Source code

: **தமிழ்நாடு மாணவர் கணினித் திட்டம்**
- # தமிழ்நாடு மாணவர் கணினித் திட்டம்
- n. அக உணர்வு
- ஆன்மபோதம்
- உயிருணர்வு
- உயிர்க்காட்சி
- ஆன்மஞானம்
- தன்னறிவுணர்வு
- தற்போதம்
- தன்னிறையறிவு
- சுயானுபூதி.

--------------------------------

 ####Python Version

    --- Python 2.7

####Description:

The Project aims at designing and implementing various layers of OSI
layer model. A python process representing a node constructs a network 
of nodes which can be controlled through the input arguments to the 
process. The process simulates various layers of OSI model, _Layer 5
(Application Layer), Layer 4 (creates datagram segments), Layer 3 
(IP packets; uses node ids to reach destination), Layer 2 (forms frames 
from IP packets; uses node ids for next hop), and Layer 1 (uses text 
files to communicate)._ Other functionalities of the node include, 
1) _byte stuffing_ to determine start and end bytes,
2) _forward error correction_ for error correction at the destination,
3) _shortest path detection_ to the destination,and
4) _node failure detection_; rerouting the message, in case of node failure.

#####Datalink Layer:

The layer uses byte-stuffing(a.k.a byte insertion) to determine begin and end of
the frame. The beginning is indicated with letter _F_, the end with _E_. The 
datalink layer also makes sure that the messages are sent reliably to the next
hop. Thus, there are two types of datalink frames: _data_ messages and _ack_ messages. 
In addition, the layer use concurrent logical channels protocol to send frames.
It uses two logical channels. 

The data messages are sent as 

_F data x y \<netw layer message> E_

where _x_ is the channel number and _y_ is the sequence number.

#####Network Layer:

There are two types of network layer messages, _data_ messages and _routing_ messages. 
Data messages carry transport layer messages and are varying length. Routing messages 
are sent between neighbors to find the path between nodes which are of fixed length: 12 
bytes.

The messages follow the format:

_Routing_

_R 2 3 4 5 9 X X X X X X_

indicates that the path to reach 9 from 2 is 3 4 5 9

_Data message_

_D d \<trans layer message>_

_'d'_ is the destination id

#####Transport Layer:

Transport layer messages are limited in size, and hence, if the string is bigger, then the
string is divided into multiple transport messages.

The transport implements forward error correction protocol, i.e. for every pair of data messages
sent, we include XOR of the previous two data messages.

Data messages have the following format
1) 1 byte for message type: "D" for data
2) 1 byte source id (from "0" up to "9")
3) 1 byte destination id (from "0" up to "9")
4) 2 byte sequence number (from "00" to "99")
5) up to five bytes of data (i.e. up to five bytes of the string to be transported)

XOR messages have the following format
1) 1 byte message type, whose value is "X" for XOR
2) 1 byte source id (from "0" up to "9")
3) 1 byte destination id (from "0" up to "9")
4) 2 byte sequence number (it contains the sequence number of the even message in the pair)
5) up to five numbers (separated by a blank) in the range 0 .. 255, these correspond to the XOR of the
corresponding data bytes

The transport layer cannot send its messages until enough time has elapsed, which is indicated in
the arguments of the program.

--------------------------------

[What the task requires]: Repeat, character for character, the lines of the material above from the line with "Source code" through the line with "- சுயானுபூதி.".

[Exercise answer]:
Source code

: **தமிழ்நாடு மாணவர் கணினித் திட்டம்**
- # தமிழ்நாடு மாணவர் கணினித் திட்டம்
- n. அக உணர்வு
- ஆன்மபோதம்
- உயிருணர்வு
- உயிர்க்காட்சி
- ஆன்மஞானம்
- தன்னறிவுணர்வு
- தற்போதம்
- தன்னிறையறிவு
- சுயானுபூதி.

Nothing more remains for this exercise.